For one thing, Kojima’s team is basically only good at making Metal Gear games.  Their other efforts of the past decade have been just okay, according to critics/reputation.  Second the other half of the co-development team is a studio called MercuryStream, who so far have only made pieces of shit, namely American McGee’s Scrapland and Clive Barker’s Jericho.

I suspect this will just be a God of War wannabe just like the PS2 Castlevanias were Devil May Cry wannabes.  I’ve been thinking that it was time for a change in the Castlevania series for awhile now but this is probably not the way to go.  A dude named Koji Igarashi and his team have basically been in charge of the series for the last 7 years, producing 6 great handheld titles and 3 mediocre console titles.  The problem with the handheld titles is that they kept following the ‘Metroidvania’ format without fail – a design that can become overly familiar after awhile.

I’ll reserve judgment until 2010 but I’m not getting my hopes up!

Mario Family Tree

it looks as if i’m taking over matt’s specialty section of the blog today.

here’s another nerdy video game post:

some amazing person made a mario games family tree.
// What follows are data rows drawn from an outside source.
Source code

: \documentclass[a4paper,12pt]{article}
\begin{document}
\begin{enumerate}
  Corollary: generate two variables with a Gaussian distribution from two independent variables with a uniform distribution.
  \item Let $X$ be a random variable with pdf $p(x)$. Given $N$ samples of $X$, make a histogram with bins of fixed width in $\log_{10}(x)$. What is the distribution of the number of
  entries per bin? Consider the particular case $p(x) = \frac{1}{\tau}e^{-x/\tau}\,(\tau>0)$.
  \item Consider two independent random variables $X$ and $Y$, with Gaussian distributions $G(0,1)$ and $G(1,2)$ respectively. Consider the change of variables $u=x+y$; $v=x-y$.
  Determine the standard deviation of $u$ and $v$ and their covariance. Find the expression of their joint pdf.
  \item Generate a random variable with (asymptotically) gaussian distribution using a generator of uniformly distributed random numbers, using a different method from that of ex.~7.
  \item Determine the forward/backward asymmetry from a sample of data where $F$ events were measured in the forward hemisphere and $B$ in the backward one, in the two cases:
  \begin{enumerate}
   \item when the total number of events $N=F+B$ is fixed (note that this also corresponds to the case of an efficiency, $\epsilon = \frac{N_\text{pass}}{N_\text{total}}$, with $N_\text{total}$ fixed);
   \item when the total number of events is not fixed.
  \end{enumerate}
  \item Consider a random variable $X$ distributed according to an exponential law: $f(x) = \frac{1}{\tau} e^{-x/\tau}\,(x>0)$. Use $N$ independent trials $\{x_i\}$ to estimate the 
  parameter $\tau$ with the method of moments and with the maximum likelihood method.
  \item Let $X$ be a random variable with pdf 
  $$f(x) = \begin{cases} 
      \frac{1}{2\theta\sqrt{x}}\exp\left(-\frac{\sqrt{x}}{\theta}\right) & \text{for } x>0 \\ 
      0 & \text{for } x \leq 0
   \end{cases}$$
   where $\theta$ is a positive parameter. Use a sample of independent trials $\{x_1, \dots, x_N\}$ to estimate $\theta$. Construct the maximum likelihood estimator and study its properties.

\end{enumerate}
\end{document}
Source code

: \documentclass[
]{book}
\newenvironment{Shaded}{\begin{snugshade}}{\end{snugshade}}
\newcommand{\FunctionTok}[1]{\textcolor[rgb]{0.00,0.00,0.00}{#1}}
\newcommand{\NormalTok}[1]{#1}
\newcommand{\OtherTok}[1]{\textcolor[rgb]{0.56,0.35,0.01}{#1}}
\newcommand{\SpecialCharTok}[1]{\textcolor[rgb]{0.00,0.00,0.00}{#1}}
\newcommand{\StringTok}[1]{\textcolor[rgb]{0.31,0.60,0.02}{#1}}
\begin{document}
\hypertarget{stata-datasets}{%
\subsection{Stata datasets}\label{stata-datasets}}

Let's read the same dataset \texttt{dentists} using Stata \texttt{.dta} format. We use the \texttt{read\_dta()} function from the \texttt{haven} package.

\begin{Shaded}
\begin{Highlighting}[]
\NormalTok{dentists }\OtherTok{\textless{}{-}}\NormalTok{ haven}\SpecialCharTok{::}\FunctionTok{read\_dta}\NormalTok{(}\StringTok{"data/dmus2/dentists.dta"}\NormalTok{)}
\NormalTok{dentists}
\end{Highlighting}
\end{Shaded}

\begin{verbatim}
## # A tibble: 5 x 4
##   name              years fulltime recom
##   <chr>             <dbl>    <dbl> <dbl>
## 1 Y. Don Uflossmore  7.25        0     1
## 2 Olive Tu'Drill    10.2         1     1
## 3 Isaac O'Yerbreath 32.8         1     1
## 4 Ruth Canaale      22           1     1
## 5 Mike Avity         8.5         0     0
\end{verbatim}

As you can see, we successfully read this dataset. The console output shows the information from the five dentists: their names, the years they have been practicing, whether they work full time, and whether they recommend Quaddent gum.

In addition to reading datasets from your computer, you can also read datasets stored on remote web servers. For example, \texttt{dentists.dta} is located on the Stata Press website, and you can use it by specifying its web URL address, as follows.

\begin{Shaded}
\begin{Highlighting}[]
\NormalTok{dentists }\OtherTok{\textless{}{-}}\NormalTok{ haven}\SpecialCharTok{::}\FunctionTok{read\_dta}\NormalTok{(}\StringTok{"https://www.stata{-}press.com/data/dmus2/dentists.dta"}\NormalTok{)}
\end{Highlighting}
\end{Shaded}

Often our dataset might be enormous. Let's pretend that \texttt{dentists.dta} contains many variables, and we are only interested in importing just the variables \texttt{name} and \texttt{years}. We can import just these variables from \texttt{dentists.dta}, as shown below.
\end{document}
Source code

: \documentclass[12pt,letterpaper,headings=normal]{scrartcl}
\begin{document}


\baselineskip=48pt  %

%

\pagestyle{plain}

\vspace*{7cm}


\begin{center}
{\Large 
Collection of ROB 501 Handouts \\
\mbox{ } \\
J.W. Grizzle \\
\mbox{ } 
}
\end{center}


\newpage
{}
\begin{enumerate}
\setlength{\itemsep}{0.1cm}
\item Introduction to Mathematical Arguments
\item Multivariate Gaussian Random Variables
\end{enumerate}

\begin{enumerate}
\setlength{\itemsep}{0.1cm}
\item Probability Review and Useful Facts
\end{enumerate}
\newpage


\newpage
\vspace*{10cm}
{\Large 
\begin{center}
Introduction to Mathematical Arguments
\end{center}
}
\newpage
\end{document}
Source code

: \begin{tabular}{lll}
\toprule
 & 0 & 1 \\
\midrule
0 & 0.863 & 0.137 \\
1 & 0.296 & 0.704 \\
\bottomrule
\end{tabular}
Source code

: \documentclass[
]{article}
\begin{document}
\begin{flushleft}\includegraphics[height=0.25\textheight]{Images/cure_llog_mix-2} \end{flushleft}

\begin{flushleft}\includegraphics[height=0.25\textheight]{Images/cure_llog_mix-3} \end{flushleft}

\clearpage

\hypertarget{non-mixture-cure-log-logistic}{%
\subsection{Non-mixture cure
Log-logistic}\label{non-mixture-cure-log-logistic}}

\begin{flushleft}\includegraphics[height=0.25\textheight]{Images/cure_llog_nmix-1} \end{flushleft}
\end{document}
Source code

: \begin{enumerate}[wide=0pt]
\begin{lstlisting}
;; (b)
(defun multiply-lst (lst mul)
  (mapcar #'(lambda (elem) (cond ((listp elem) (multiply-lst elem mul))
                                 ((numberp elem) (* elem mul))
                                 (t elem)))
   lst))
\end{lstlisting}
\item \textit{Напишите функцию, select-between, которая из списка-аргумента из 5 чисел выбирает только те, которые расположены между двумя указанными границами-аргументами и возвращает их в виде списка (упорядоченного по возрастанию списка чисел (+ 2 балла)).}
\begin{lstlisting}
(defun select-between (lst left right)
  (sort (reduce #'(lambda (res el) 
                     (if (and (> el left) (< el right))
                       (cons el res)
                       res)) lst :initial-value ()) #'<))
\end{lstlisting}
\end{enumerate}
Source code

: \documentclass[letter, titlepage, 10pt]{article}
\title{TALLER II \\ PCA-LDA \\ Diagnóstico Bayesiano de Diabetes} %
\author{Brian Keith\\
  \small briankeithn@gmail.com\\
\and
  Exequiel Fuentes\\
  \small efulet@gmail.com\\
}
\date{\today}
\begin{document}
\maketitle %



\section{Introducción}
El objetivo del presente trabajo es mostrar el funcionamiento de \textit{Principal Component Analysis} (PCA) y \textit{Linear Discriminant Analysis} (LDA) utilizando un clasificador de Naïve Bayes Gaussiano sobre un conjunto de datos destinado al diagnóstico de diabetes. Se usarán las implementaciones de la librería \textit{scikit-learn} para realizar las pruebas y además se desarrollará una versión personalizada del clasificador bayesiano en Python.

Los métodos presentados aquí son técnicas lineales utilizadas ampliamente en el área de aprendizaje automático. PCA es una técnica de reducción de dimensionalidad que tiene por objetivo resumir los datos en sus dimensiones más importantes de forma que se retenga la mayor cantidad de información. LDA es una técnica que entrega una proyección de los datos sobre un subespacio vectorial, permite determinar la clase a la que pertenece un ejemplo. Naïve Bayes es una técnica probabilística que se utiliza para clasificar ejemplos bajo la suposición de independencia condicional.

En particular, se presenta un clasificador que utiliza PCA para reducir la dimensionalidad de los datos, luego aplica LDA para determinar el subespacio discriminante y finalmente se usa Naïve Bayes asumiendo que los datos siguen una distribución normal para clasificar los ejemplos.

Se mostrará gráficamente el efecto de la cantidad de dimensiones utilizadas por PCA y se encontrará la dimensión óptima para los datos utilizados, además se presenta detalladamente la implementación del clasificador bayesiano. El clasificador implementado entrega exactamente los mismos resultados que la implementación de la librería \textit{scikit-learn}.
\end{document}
check out the full tree via geekologie

scott

Nintendo Championships 2009

JJGames.com, based out of denver, just re-created the nintendo world championships and nintendo campus challenge in their “retro games championship”. i guess the owner of this company has the elusive gold cartridges from both competitions, and used them as reference for the competition. (as an aside, these cartridges cost him a total of $31,500) 

duplicate carts were made based on the ROMs, and they set them up on 10 screens for the competition. 5 screens for the world championship, in which players had to get 50 coins in super mario bros., finish a special rad racer track, and get as many points as possible in tetris before the time reached 6:21, and 5 screens for the campus challenge (based off the 1991 competition), where players had to get 25 coins in super mario bros. 3, 100,000 points in pinbot, and highest score in dr. mario also before the 6:21 time limit.

sounds like fun! maybe next year they’ll include re-creations of the star fox: super weekend and nintendo powerfest ’94?

JJGames.com | Retro Game Championship 2009

scott

National Game Registry 1985: Rush’n Attack

RUSH’N ATTACK
aka Green Beret
original platform
arcade
developer/publisher
Konami

A lone commando armed with a knife invades a Soviet base to rescue his comrades.  The perfect Cold War game and something of a predecessor to the run and gun genre.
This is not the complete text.